Listed entries.
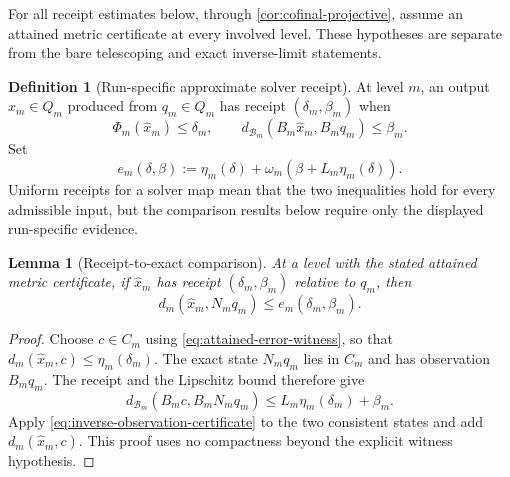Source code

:\documentclass[11pt]{article}
\newtheorem{lemma}[theorem]{Lemma}
\theoremstyle{definition}
\newtheorem{definition}[theorem]{Definition}
\theoremstyle{remark}
\numberwithin{equation}{section}
\newcommand{\cB}{\mathcal B}
\begin{document}
For all receipt estimates below, through
\cref{cor:cofinal-projective}, assume an attained metric certificate at
every involved level. These hypotheses are separate from the bare
telescoping and exact inverse-limit statements.

\begin{definition}[Run-specific approximate solver receipt]
At level $m$, an output $\widehat x_m\in Q_m$ produced from
$q_m\in Q_m$ has receipt $(\delta_m,\beta_m)$ when
\[
 \Phi_m(\widehat x_m)\le\delta_m,
 \qquad
 d_{\cB_m}(B_m\widehat x_m,B_mq_m)\le\beta_m.
\]
Set
\[
 e_m(\delta,\beta)
 :=
 \eta_m(\delta)+
 \omega_m\!\left(\beta+L_m\eta_m(\delta)\right).
\]
Uniform receipts for a solver map mean that the two inequalities hold for
every admissible input, but the comparison results below require only the
displayed run-specific evidence.
\end{definition}

\begin{lemma}[Receipt-to-exact comparison]\label{lem:receipt-to-exact}
At a level with the stated attained metric certificate, if
$\widehat x_m$ has receipt $(\delta_m,\beta_m)$ relative to $q_m$, then
\begin{equation}\label{eq:receipt-to-exact}
 d_m(\widehat x_m,N_mq_m)
 \le e_m(\delta_m,\beta_m).
\end{equation}
\end{lemma}

\begin{proof}
Choose $c\in C_m$ using \eqref{eq:attained-error-witness}, so that
$d_m(\widehat x_m,c)\le\eta_m(\delta_m)$. The exact state $N_mq_m$ lies
in $C_m$ and has observation $B_mq_m$. The receipt and the Lipschitz bound
therefore give
\[
 d_{\cB_m}(B_mc,B_mN_mq_m)
 \le L_m\eta_m(\delta_m)+\beta_m.
\]
Apply \eqref{eq:inverse-observation-certificate} to the two consistent
states and add $d_m(\widehat x_m,c)$. This proof uses no compactness beyond
the explicit witness hypothesis.
\end{proof}
\end{document}
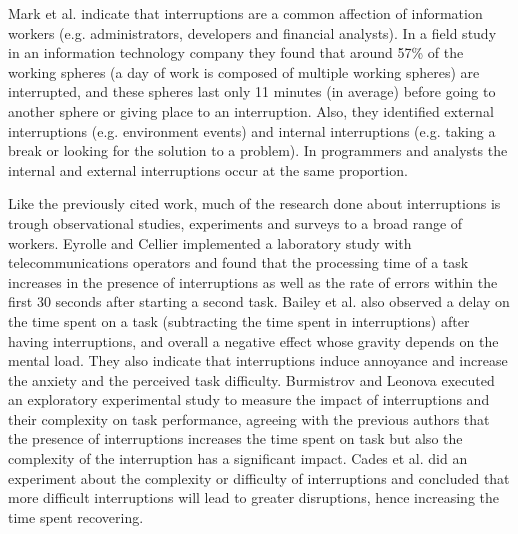 Mark et al. \cite{MGH05} indicate that interruptions are a common affection of information workers (e.g. administrators, developers and financial analysts). In a field study in an information technology company they found that around 57\% of the working spheres (a day of work is composed of multiple working spheres) are interrupted, and these spheres last only 11 minutes (in average) before going to another sphere or giving place to an interruption. Also, they identified external interruptions (e.g. environment events) and internal interruptions (e.g. taking a break or looking for the solution to a problem). In programmers and analysts the internal and external interruptions occur at the same proportion.

Like the previously cited work, much of the research done about interruptions is trough observational studies, experiments and surveys to a broad range of workers. Eyrolle and Cellier \cite{EC00} implemented a laboratory study with telecommunications operators and found that the processing time of a task increases in the presence of interruptions as well as the rate of errors within the first 30 seconds after starting a second task. Bailey et al. \cite{BKC01} also observed a delay on the time spent on a task (subtracting the time spent in interruptions) after having interruptions, and overall a negative effect whose gravity depends on the mental load. They also indicate that interruptions induce annoyance and increase the anxiety and the perceived task difficulty. Burmistrov and Leonova \cite{BL96} executed an exploratory experimental study to measure the impact of interruptions and their complexity on task performance, agreeing with the previous authors that the presence of interruptions increases the time spent on task but also the complexity of the interruption has a significant impact. Cades et al. \cite{CDT07} did an experiment about the complexity or difficulty of interruptions and concluded that more difficult interruptions will lead to greater disruptions, hence increasing the time spent recovering.

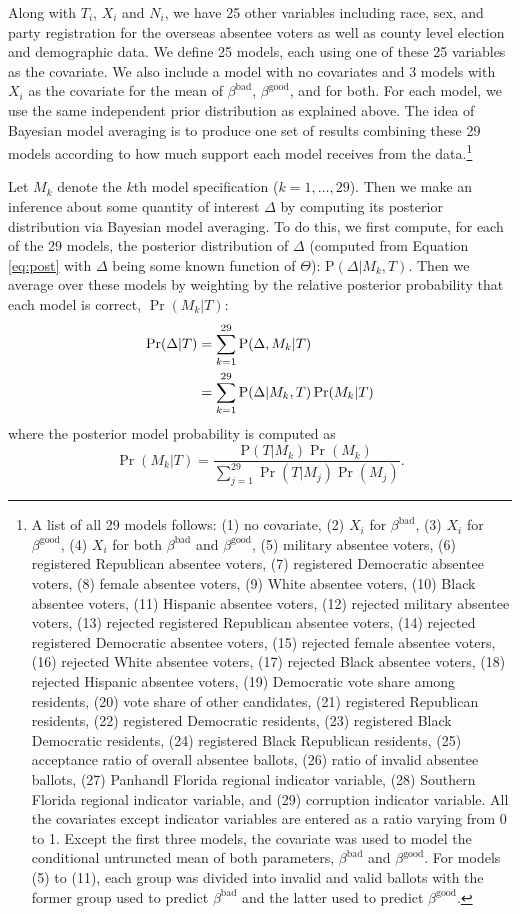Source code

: \documentclass[11pt,titlepage]{article}
\renewcommand{\P}{\text{P}}
\newcommand{\bb}{\beta^{\text{bad}}}
\newcommand{\bg}{\beta^{\text{good}}}
\begin{document}
Along with $T_i$, $X_i$ and $N_i$, we have 25 other variables
including race, sex, and party registration for the overseas absentee
voters as well as county level election and demographic data.  We
define 25 models, each using one of these 25 variables as the
covariate.  We also include a model with no covariates and 3 models
with $X_i$ as the covariate for the mean of $\bb$, $\bg$, and for
both.  For each model, we use the same independent prior distribution
as explained above. The idea of Bayesian model averaging is to produce
one set of results combining these 29 models according to how much
support each model receives from the data.\footnote{A list of all 29
  models follows: (1) no covariate, (2) $X_i$ for $\bb$, (3) $X_i$ for
  $\bg$, (4) $X_i$ for both $\bb$ and $\bg$, (5) military absentee
  voters, (6) registered Republican absentee voters, (7) registered
  Democratic absentee voters, (8) female absentee voters, (9) White
  absentee voters, (10) Black absentee voters, (11) Hispanic absentee
  voters, (12) rejected military absentee voters, (13) rejected
  registered Republican absentee voters, (14) rejected registered
  Democratic absentee voters, (15) rejected female absentee voters,
  (16) rejected White absentee voters, (17) rejected Black absentee
  voters, (18) rejected Hispanic absentee voters, (19) Democratic vote
  share among residents, (20) vote share of other candidates, (21)
  registered Republican residents, (22) registered Democratic
  residents, (23) registered Black Democratic residents, (24)
  registered Black Republican residents, (25) acceptance ratio of
  overall absentee ballots, (26) ratio of invalid absentee ballots,
  (27) Panhandl Florida regional indicator variable, (28) Southern
  Florida regional indicator variable, and (29) corruption indicator
  variable. All the covariates except indicator variables are entered
  as a ratio varying from 0 to 1. Except the first three models, the
  covariate was used to model the conditional untruncted mean of both
  parameters, $\bb$ and $\bg$. For models (5) to (11), each group was
  divided into invalid and valid ballots with the former group used to
  predict $\bb$ and the latter used to predict $\bg$.}

Let $M_k$ denote the $k$th model specification ($k=1,\dots,29$). Then
we make an inference about some quantity of interest $\Delta$ by
computing its posterior distribution via Bayesian model averaging.  To
do this, we first compute, for each of the 29 models, the posterior
distribution of $\Delta$ (computed from Equation \ref{eq:post} with
$\Delta$ being some known function of $\Theta$): $\P(\Delta|M_k,T)$.
Then we average over these models by weighting by the relative
posterior probability that each model is correct, $\Pr(M_k|T)$:
\begin{align} \label{eq:bma}
  \Pr(\Delta|T) &= \sum_{k=1}^{29} \P(\Delta,M_k|T)\notag\\
                &= \sum_{k=1}^{29} \P(\Delta|M_k,T) \Pr(M_k|T)
\end{align}
where the posterior model probability is computed as
\begin{equation}
  \Pr(M_k|T)=\frac{\P(T|M_k)\Pr(M_k)}
             {\sum_{j=1}^{29} \Pr(T|M_j) \Pr(M_j)}.  \label{eq:postmodel}
\end{equation}
\end{document}
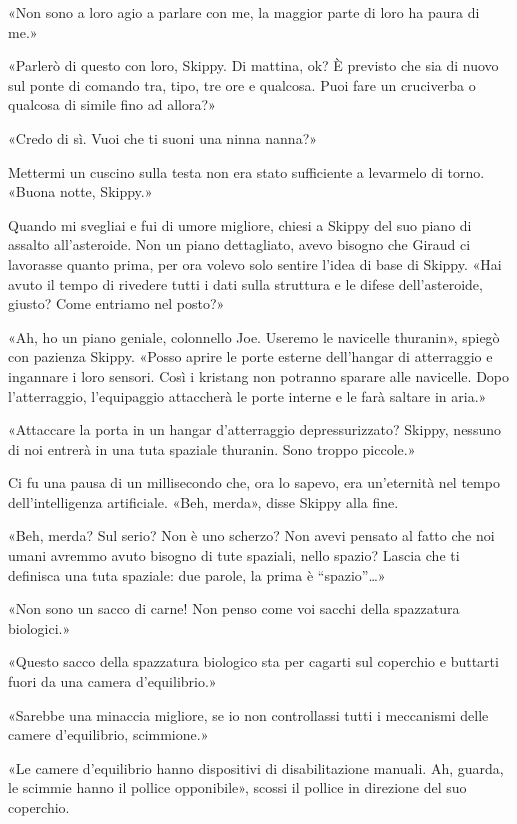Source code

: «Non sono a loro agio a parlare con me, la maggior parte di loro ha
paura di me.»

«Parlerò di questo con loro, Skippy. Di mattina, ok? È previsto che sia
di nuovo sul ponte di comando tra, tipo, tre ore e qualcosa. Puoi fare
un cruciverba o qualcosa di simile fino ad allora?»

«Credo di sì. Vuoi che ti suoni una ninna nanna?»

Mettermi un cuscino sulla testa non era stato sufficiente a levarmelo di
torno. «Buona notte, Skippy.»

\hfill\break

Quando mi svegliai e fui di umore migliore, chiesi a Skippy del suo
piano di assalto all'asteroide. Non un piano dettagliato, avevo bisogno
che Giraud ci lavorasse quanto prima, per ora volevo solo sentire l'idea
di base di Skippy. «Hai avuto il tempo di rivedere tutti i dati sulla
struttura e le difese dell'asteroide, giusto? Come entriamo nel posto?»

«Ah, ho un piano geniale, colonnello Joe. Useremo le navicelle
thuranin», spiegò con pazienza Skippy. «Posso aprire le porte esterne
dell'hangar di atterraggio e ingannare i loro sensori. Così i kristang
non potranno sparare alle navicelle. Dopo l'atterraggio, l'equipaggio
attaccherà le porte interne e le farà saltare in aria.»

«Attaccare la porta in un hangar d'atterraggio depressurizzato? Skippy,
nessuno di noi entrerà in una tuta spaziale thuranin. Sono troppo
piccole.»

Ci fu una pausa di un millisecondo che, ora lo sapevo, era un'eternità
nel tempo dell'intelligenza artificiale. «Beh, merda», disse Skippy alla
fine.

«Beh, merda? Sul serio? Non è uno scherzo? Non avevi pensato al fatto
che noi umani avremmo avuto bisogno di tute spaziali, nello spazio?
Lascia che ti definisca una tuta spaziale: due parole, la prima è
``spazio''\ldots»

«Non sono un sacco di carne! Non penso come voi sacchi della spazzatura
biologici.»

«Questo sacco della spazzatura biologico sta per cagarti sul coperchio e
buttarti fuori da una camera d'equilibrio.»

«Sarebbe una minaccia migliore, se io non controllassi tutti i
meccanismi delle camere d'equilibrio, scimmione.»

«Le camere d'equilibrio hanno dispositivi di disabilitazione manuali.
Ah, guarda, le scimmie hanno il pollice opponibile», scossi il pollice
in direzione del suo coperchio.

Try it. Output only the lines from the start of the data through the line that holds "displayed run-specific evidence.". Keep them exact and leave the pictures out.

Result of the exercise.
Source code

:\documentclass[11pt]{article}
\newtheorem{lemma}[theorem]{Lemma}
\theoremstyle{definition}
\newtheorem{definition}[theorem]{Definition}
\theoremstyle{remark}
\numberwithin{equation}{section}
\newcommand{\cB}{\mathcal B}
\begin{document}
For all receipt estimates below, through
\cref{cor:cofinal-projective}, assume an attained metric certificate at
every involved level. These hypotheses are separate from the bare
telescoping and exact inverse-limit statements.

\begin{definition}[Run-specific approximate solver receipt]
At level $m$, an output $\widehat x_m\in Q_m$ produced from
$q_m\in Q_m$ has receipt $(\delta_m,\beta_m)$ when
\[
 \Phi_m(\widehat x_m)\le\delta_m,
 \qquad
 d_{\cB_m}(B_m\widehat x_m,B_mq_m)\le\beta_m.
\]
Set
\[
 e_m(\delta,\beta)
 :=
 \eta_m(\delta)+
 \omega_m\!\left(\beta+L_m\eta_m(\delta)\right).
\]
Uniform receipts for a solver map mean that the two inequalities hold for
every admissible input, but the comparison results below require only the
displayed run-specific evidence.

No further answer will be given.